漫画でしか見た事の無い光景、これがただの食べ放題と言う事なら、どれだけ幸せだろうか。
「朝から沢山食べられるんですね師匠」
用意された座布団に正座しながら、そんな事を言ってみる。
「何言ってる、全部お前の分だ、残すなよ?」
ですよね、ええ、言ってみただけです。
さっきまで空腹だったはずの胃が、見ただけでお腹いっぱいになる量に、食べても無いのに胃がもたれる。

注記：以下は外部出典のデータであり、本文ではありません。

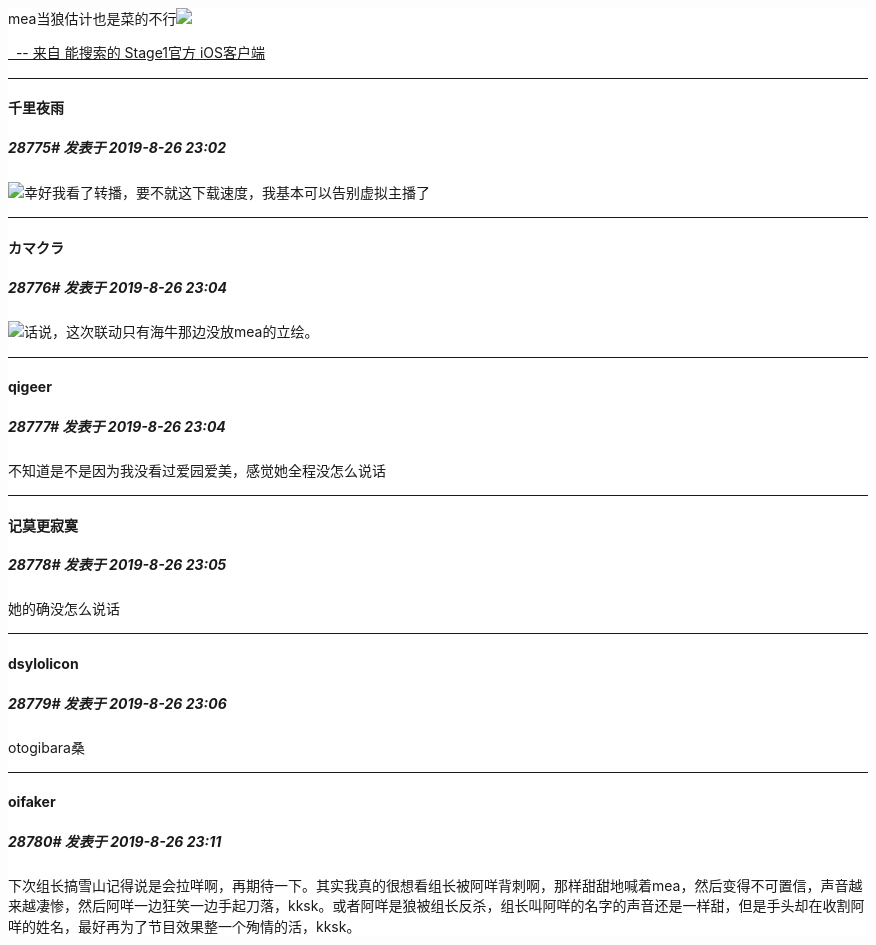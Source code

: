 
mea当狼估计也是菜的不行<img src="https://static.saraba1st.com/image/smiley/face2017/068.png" referrerpolicy="no-referrer">

[  -- 来自 能搜索的 Stage1官方 iOS客户端](https://itunes.apple.com/fi/app/saraba1st/id1221237470?mt=8)


*****

####  千里夜雨  
##### 28775#       发表于 2019-8-26 23:02


<img src="https://static.saraba1st.com/image/smiley/face2017/067.png" referrerpolicy="no-referrer">幸好我看了转播，要不就这下载速度，我基本可以告别虚拟主播了


*****

####  カマクラ  
##### 28776#       发表于 2019-8-26 23:04


<img src="https://static.saraba1st.com/image/smiley/face2017/009.gif" referrerpolicy="no-referrer">话说，这次联动只有海牛那边没放mea的立绘。


*****

####  qigeer  
##### 28777#       发表于 2019-8-26 23:04


不知道是不是因为我没看过爱园爱美，感觉她全程没怎么说话


*****

####  记莫更寂寞  
##### 28778#       发表于 2019-8-26 23:05


她的确没怎么说话


*****

####  dsylolicon  
##### 28779#       发表于 2019-8-26 23:06


otogibara桑


*****

####  oifaker  
##### 28780#       发表于 2019-8-26 23:11


下次组长搞雪山记得说是会拉咩啊，再期待一下。其实我真的很想看组长被阿咩背刺啊，那样甜甜地喊着mea，然后变得不可置信，声音越来越凄惨，然后阿咩一边狂笑一边手起刀落，kksk。或者阿咩是狼被组长反杀，组长叫阿咩的名字的声音还是一样甜，但是手头却在收割阿咩的姓名，最好再为了节目效果整一个殉情的活，kksk。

どう考えても物理的に入る量じゃない、がしかし、それを言って聞き入れてくれる師匠では無いだろう。
「いただきます」
俺は手を合わせると黙々と食べ始める。
肉はすごく美味い、大量の肉も飽きが来ないように様々な味付けがされている。
失礼かもしれないが、この師匠がここまで美味しい料理を作れるのは意外でしかない。
だが、量がおかしい。
どれくらい食べたろう、大皿に山盛りになった皿の1枚分位は食べたろうか、肉が胃の入口の臨界点まで来ているのが分かる。
しかし残念ながら、まだ2皿分位残っている。
師匠の方をチラリと見てみる。
「食い切るか、帰るかだ」
ニッコリと微笑みを浮かべながら、悪魔の様な選択を強いてくる。
服従か死かじゃないんだよ、寧ろ俺からしたら両方とも死だよその選択肢は。
この人は無理難題を押し付けて俺を諦めさせることが目的なんじゃないかと本気で思う。
だけど俺にもプライドはある。
食ってやるよこれくらい!
黙々と肉を口に運ぶ。
油断すると吐きそうになるが、それ以上に目の焦点が上手く合わない。
吐き気を我慢して詰め込めば詰め込むほど、目眩がして来る。
最後の1切れを食べ終えたが、少しでも動けば全部出る自信がある。
「ごぢぶっ」
出そうになるのを我慢しながら、何とか師匠にご馳走様でしたと伝える。
「情けねぇな、1時間後に中庭に来い」
そう言って師匠は茶の間から出ていく。
とりあえず今は1時間でも休めるのはありがたい。